Standard Costing: How to Set Performance Standards and Measure Efficiency?
Standard Costing: How to Set Performance Standards and Measure Efficiency?
Standard Costing: A practical guide on how to set planned costs and performance standards, use the Standard Cost Card to measure efficiency, analyze variances, and implement continuous improvement—Digital Salla.
- What is Standard Costing and why is it essential for budgeting?
- How to build a Standard Cost Card for a single product unit.
- Setting standards for Direct Materials and Direct Labor (Price vs. Quantity).
- Variance Analysis: Identifying the root cause (Is it the Price or the Efficiency?).
- Management by Exception: Focusing resources on material deviations only.
1) The Concept of Standard Costing
Standard Costing is a control system that uses pre-determined, estimated costs (Standards) as a benchmark to evaluate actual performance. Instead of waiting for the end of the month to see “Total Spending,” managers can identify “Waste” or “Gains” daily by comparing standard consumption with actual consumption.
2) How to Set Performance Standards
Standards are reached through a collaboration between Engineers, Production Managers, and Accountants.
- Ideal Standards: Assume peak efficiency and zero waste (highly motivating but often unrealistic).
- Practical Standards: Allow for normal spoilage, machine downtime, and worker rest (recommended for evaluation).
3) The Standard Cost Card (Unit Blueprint)
The Standard Cost Card shows the “Standard Price” and “Standard Quantity” required for one unit of finished product.
4) Variance Analysis: The Management Core
A variance is the difference between Standard and Actual.
- Favorable (F): Actual Cost < Standard Cost (Helps profit).
- Unfavorable (U): Actual Cost > Standard Cost (Hurts profit).
5) Direct Materials Variances (Price & Quantity)
Total Material Variance is split into two causes to assign responsibility:
Routing & Work Centers Template - Excel Template
5.1 Price Variance (Purchasing Dept)
(Actual Price − Standard Price) × Actual Quantity Purchased
5.2 Quantity Variance (Production Dept)
(Actual Quantity Used − Standard Quantity Allowed) × Standard Price
6) Direct Labor Variances (Rate & Efficiency)
Similarly for labor:
| Variance | Formula | Potential Cause |
|---|---|---|
| Rate Variance | (Actual Rate − Standard Rate) × Act. Hours | Overtime, hiring experienced (expensive) staff. |
| Efficiency Variance | (Actual Hours − Std. Hours Allowed) × Std. Rate | Poor training, machine breakdowns, low-quality materials. |
7) Manufacturing Overhead Variances
Overhead analysis is more complex because it involves fixed and variable components.
- Spending Variance: Did we pay more for supplies than planned?

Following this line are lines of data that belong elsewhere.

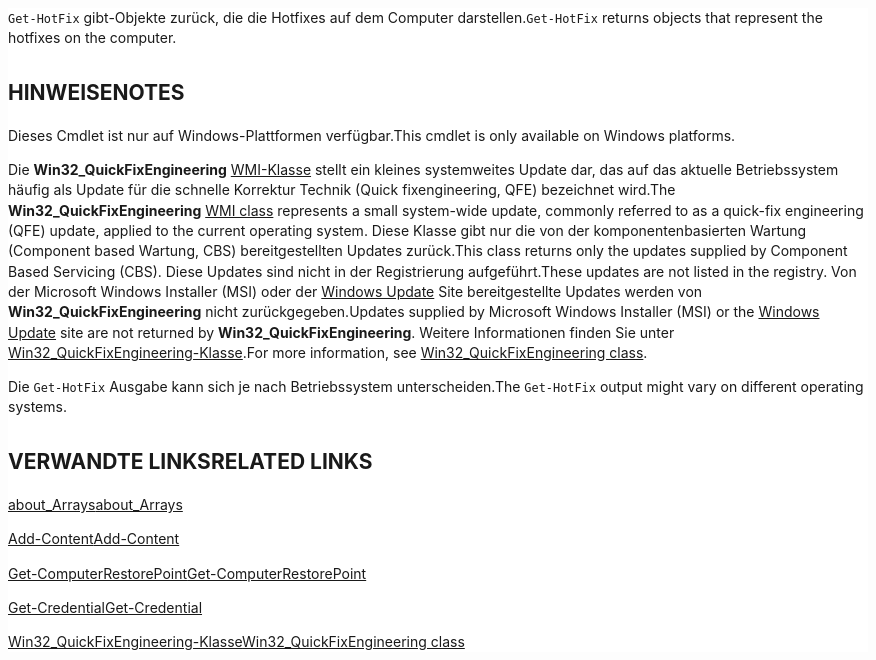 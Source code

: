 <span data-ttu-id="dfeda-161">`Get-HotFix` gibt-Objekte zurück, die die Hotfixes auf dem Computer darstellen.</span><span class="sxs-lookup"><span data-stu-id="dfeda-161">`Get-HotFix` returns objects that represent the hotfixes on the computer.</span></span>

## <span data-ttu-id="dfeda-162">HINWEISE</span><span class="sxs-lookup"><span data-stu-id="dfeda-162">NOTES</span></span>

<span data-ttu-id="dfeda-163">Dieses Cmdlet ist nur auf Windows-Plattformen verfügbar.</span><span class="sxs-lookup"><span data-stu-id="dfeda-163">This cmdlet is only available on Windows platforms.</span></span>

<span data-ttu-id="dfeda-164">Die **Win32_QuickFixEngineering** [WMI-Klasse](/windows/desktop/WmiSdk/retrieving-a-class) stellt ein kleines systemweites Update dar, das auf das aktuelle Betriebssystem häufig als Update für die schnelle Korrektur Technik (Quick fixengineering, QFE) bezeichnet wird.</span><span class="sxs-lookup"><span data-stu-id="dfeda-164">The **Win32_QuickFixEngineering** [WMI class](/windows/desktop/WmiSdk/retrieving-a-class) represents a small system-wide update, commonly referred to as a quick-fix engineering (QFE) update, applied to the current operating system.</span></span> <span data-ttu-id="dfeda-165">Diese Klasse gibt nur die von der komponentenbasierten Wartung (Component based Wartung, CBS) bereitgestellten Updates zurück.</span><span class="sxs-lookup"><span data-stu-id="dfeda-165">This class returns only the updates supplied by Component Based Servicing (CBS).</span></span> <span data-ttu-id="dfeda-166">Diese Updates sind nicht in der Registrierung aufgeführt.</span><span class="sxs-lookup"><span data-stu-id="dfeda-166">These updates are not listed in the registry.</span></span> <span data-ttu-id="dfeda-167">Von der Microsoft Windows Installer (MSI) oder der [Windows Update](https://update.microsoft.com) Site bereitgestellte Updates werden von **Win32_QuickFixEngineering** nicht zurückgegeben.</span><span class="sxs-lookup"><span data-stu-id="dfeda-167">Updates supplied by Microsoft Windows Installer (MSI) or the [Windows Update](https://update.microsoft.com) site are not returned by **Win32_QuickFixEngineering**.</span></span> <span data-ttu-id="dfeda-168">Weitere Informationen finden Sie unter [Win32_QuickFixEngineering-Klasse](/windows/desktop/CIMWin32Prov/win32-quickfixengineering).</span><span class="sxs-lookup"><span data-stu-id="dfeda-168">For more information, see [Win32_QuickFixEngineering class](/windows/desktop/CIMWin32Prov/win32-quickfixengineering).</span></span>

<span data-ttu-id="dfeda-169">Die `Get-HotFix` Ausgabe kann sich je nach Betriebssystem unterscheiden.</span><span class="sxs-lookup"><span data-stu-id="dfeda-169">The `Get-HotFix` output might vary on different operating systems.</span></span>

## <span data-ttu-id="dfeda-170">VERWANDTE LINKS</span><span class="sxs-lookup"><span data-stu-id="dfeda-170">RELATED LINKS</span></span>

[<span data-ttu-id="dfeda-171">about_Arrays</span><span class="sxs-lookup"><span data-stu-id="dfeda-171">about_Arrays</span></span>](../Microsoft.PowerShell.Core/About/about_Arrays.md)

[<span data-ttu-id="dfeda-172">Add-Content</span><span class="sxs-lookup"><span data-stu-id="dfeda-172">Add-Content</span></span>](Add-Content.md)

[<span data-ttu-id="dfeda-173">Get-ComputerRestorePoint</span><span class="sxs-lookup"><span data-stu-id="dfeda-173">Get-ComputerRestorePoint</span></span>](Get-ComputerRestorePoint.md)

[<span data-ttu-id="dfeda-174">Get-Credential</span><span class="sxs-lookup"><span data-stu-id="dfeda-174">Get-Credential</span></span>](../Microsoft.PowerShell.Security/Get-Credential.md)

[<span data-ttu-id="dfeda-175">Win32_QuickFixEngineering-Klasse</span><span class="sxs-lookup"><span data-stu-id="dfeda-175">Win32_QuickFixEngineering class</span></span>](/windows/desktop/CIMWin32Prov/win32-quickfixengineering)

- Volume Variance: Did we produce enough units to absorb our fixed costs?
8) Operational Controls & Readiness Checklist
To ensure Standard Costing provides accurate evaluations:
Standard Costing Quality Gate
- Are standards based on practical levels rather than impossible ideals?
- Is the Material Price Variance isolated at the time of purchase?
- Are workers’ efficiency reports discussed weekly with floor supervisors?
- Is “Normal Spoilage” clearly defined and built into the standard quantity?
- Are Inventory Valuation methods (FIFO/WAC) consistent with standard cost updates?
9) Common Errors and How to Prevent Them
- Outdated Benchmarks: Using standards from two years ago to evaluate performance today.
- Blaming Only Production: A high material waste might be caused by the Purchasing Dept buying lower-quality, cheaper materials.
- Ignoring Significant Variances: Only investigating unfavorable ones. Large favorable variances often mean the standard was set too low or quality is being sacrificed.
- Mismatched Drivers: Using labor hours as a standard in a factory that is 90% automated.
10) Frequently Asked Questions
What is Standard Costing?
It is a management control system that sets targets for spending and efficiency, then monitors deviations from these targets to improve performance.
What is a Standard Quantity Allowed?
It is the quantity that should have been used to produce the actual units achieved (Actual Units × Unit Standard Quantity).
Why separate Price and Efficiency variances?
Because they are usually controlled by different managers: Purchasing controls the price, while Production controls the efficiency (quantity/hours).
11) Conclusion
Mastering Standard Costing transforms your accounting from a “Reporting Tool” into a “Strategic Shield.” By building precise Standard Cost Cards and performing disciplined Variance Analysis, you gain the power to identify hidden waste, reward efficient departments, and make pricing decisions based on what your costs should be in an optimized environment.
Action Step Now (30 minutes)
- Take your last month’s actual material consumption report.
- Compare it with your Bill of Materials (Standard).
- Calculate the Material Quantity Variance for your top 3 products.